In a secret ballot in the European Parliament, Barroso got 382 votes with 219 against and 117 abstentions. Centre-right and EU critical members and some Socialists from his native Portugal and neighbouring Spain supported him while the bulk of Socialists abstained.
But afterwards Socialist leader Martin Schultz described the re-appointed president as “the weakest in the history of the EU” and warned they want him to put a new emphasis on strong social policy.
His next encounter with the MEPs will come after he allocates jobs to a new college of commissioners when they are nominated by the member states, probably in November.
Labour MEP and Socialist group member, Proinsias De Rossa, say they will watch carefully who will be put in which job.

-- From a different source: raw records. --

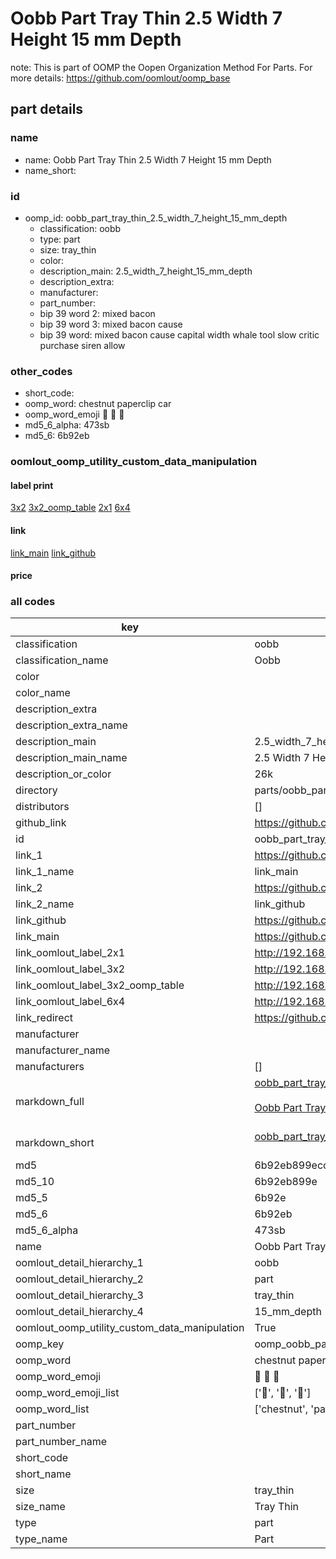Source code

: # Oobb Part Tray Thin 2.5 Width 7 Height 15 mm Depth  

note: This is part of OOMP the Oopen Organization Method For Parts. For more details: https://github.com/oomlout/oomp_base

##  part details
  







### name
* name: Oobb Part Tray Thin 2.5 Width 7 Height 15 mm Depth
* name_short: 
### id
* oomp_id: oobb_part_tray_thin_2.5_width_7_height_15_mm_depth
  * classification: oobb
  * type: part
  * size: tray_thin
  * color: 
  * description_main: 2.5_width_7_height_15_mm_depth
  * description_extra: 
  * manufacturer: 
  * part_number: 
  * bip 39 word 2: mixed bacon
  * bip 39 word 3: mixed bacon cause
  * bip 39 word: mixed bacon cause capital width whale tool slow critic purchase siren allow

### other_codes
* short_code: 
* oomp_word: chestnut paperclip car
* oomp_word_emoji :chestnut: :paperclip: :car:
* md5_6_alpha: 473sb
* md5_6: 6b92eb






### oomlout_oomp_utility_custom_data_manipulation
#### label print
[3x2](http://192.168.1.245:1112/?label=oomp%20473sb)
[3x2_oomp_table](http://192.168.1.108:1112/?label=oomp%20473sb)
[2x1](http://192.168.1.242:1112/?label=oomp%20473sb)
[6x4](http://192.168.1.55:1112/?label=oomp%20473sb)    

#### link

[link_main](https://github.com/oomlout/oomlout_oomp_version_1_messy/tree/main/parts/oobb_part_tray_thin_2.5_width_7_height_15_mm_depth) [link_github](https://github.com/oomlout/oomlout_oomp_version_1_messy/tree/main/parts/oobb_part_tray_thin_2.5_width_7_height_15_mm_depth)                             

#### price







### all codes 
| key | value |  
| --- | --- |  
| classification | oobb |  
| classification_name | Oobb |  
| color |  |  
| color_name |  |  
| description_extra |  |  
| description_extra_name |  |  
| description_main | 2.5_width_7_height_15_mm_depth |  
| description_main_name | 2.5 Width 7 Height 15 mm Depth |  
| description_or_color | 26k |  
| directory | parts/oobb_part_tray_thin_2.5_width_7_height_15_mm_depth |  
| distributors | [] |  
| github_link | https://github.com/oomlout/oomlout_oomp_part_src/tree/main/parts/oobb_part_tray_thin_2.5_width_7_height_15_mm_depth |  
| id | oobb_part_tray_thin_2.5_width_7_height_15_mm_depth |  
| link_1 | https://github.com/oomlout/oomlout_oomp_version_1_messy/tree/main/parts/oobb_part_tray_thin_2.5_width_7_height_15_mm_depth |  
| link_1_name | link_main |  
| link_2 | https://github.com/oomlout/oomlout_oomp_version_1_messy/tree/main/parts/oobb_part_tray_thin_2.5_width_7_height_15_mm_depth |  
| link_2_name | link_github |  
| link_github | https://github.com/oomlout/oomlout_oomp_version_1_messy/tree/main/parts/oobb_part_tray_thin_2.5_width_7_height_15_mm_depth |  
| link_main | https://github.com/oomlout/oomlout_oomp_version_1_messy/tree/main/parts/oobb_part_tray_thin_2.5_width_7_height_15_mm_depth |  
| link_oomlout_label_2x1 | http://192.168.1.242:1112/?label=oomp%20473sb |  
| link_oomlout_label_3x2 | http://192.168.1.245:1112/?label=oomp%20473sb |  
| link_oomlout_label_3x2_oomp_table | http://192.168.1.108:1112/?label=oomp%20473sb |  
| link_oomlout_label_6x4 | http://192.168.1.55:1112/?label=oomp%20473sb |  
| link_redirect | https://github.com/oomlout/oomlout_oomp_version_1_messy/tree/main/parts/oobb_part_tray_thin_2.5_width_7_height_15_mm_depth |  
| manufacturer |  |  
| manufacturer_name |  |  
| manufacturers | [] |  
| markdown_full | [oobb_part_tray_thin_2.5_width_7_height_15_mm_depth](none)<br>[](none)<br>[Oobb Part Tray Thin 2.5 Width 7 Height 15 Mm Depth](none)<br><br> |  
| markdown_short | [oobb_part_tray_thin_2.5_width_7_height_15_mm_depth](none)<br><br> |  
| md5 | 6b92eb899ecc3c97e6fd622049045471 |  
| md5_10 | 6b92eb899e |  
| md5_5 | 6b92e |  
| md5_6 | 6b92eb |  
| md5_6_alpha | 473sb |  
| name | Oobb Part Tray Thin 2.5 Width 7 Height 15 mm Depth |  
| oomlout_detail_hierarchy_1 | oobb |  
| oomlout_detail_hierarchy_2 | part |  
| oomlout_detail_hierarchy_3 | tray_thin |  
| oomlout_detail_hierarchy_4 | 15_mm_depth |  
| oomlout_oomp_utility_custom_data_manipulation | True |  
| oomp_key | oomp_oobb_part_tray_thin_2.5_width_7_height_15_mm_depth |  
| oomp_word | chestnut paperclip car |  
| oomp_word_emoji | :chestnut: :paperclip: :car: |  
| oomp_word_emoji_list | [':chestnut:', ':paperclip:', ':car:'] |  
| oomp_word_list | ['chestnut', 'paperclip', 'car'] |  
| part_number |  |  
| part_number_name |  |  
| short_code |  |  
| short_name |  |  
| size | tray_thin |  
| size_name | Tray Thin |  
| type | part |  
| type_name | Part |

The 53-year-old former Portuguese prime minister secured the unanimous backing of member state leaders for the job earlier this year. After the vote yesterday congratulations came flooding in including from Taoiseach Brian Cowen and French President Nicholas Sarkozy.
The centre-right European People’s Party, the largest in the parliament and to which the four Fine Gael MEPs belong, hailed the vote as a victory.
Their spokesman Bob Fitzhenry said that since he was nominated as their candidate earlier this year, they had worked very hard to secure enough votes for Barroso, who belongs to their political family.
Barroso secured a majority of the total number of MEPs elected — as would be required under the Lisbon Treaty — even though the vote took place using Nice Treaty rules.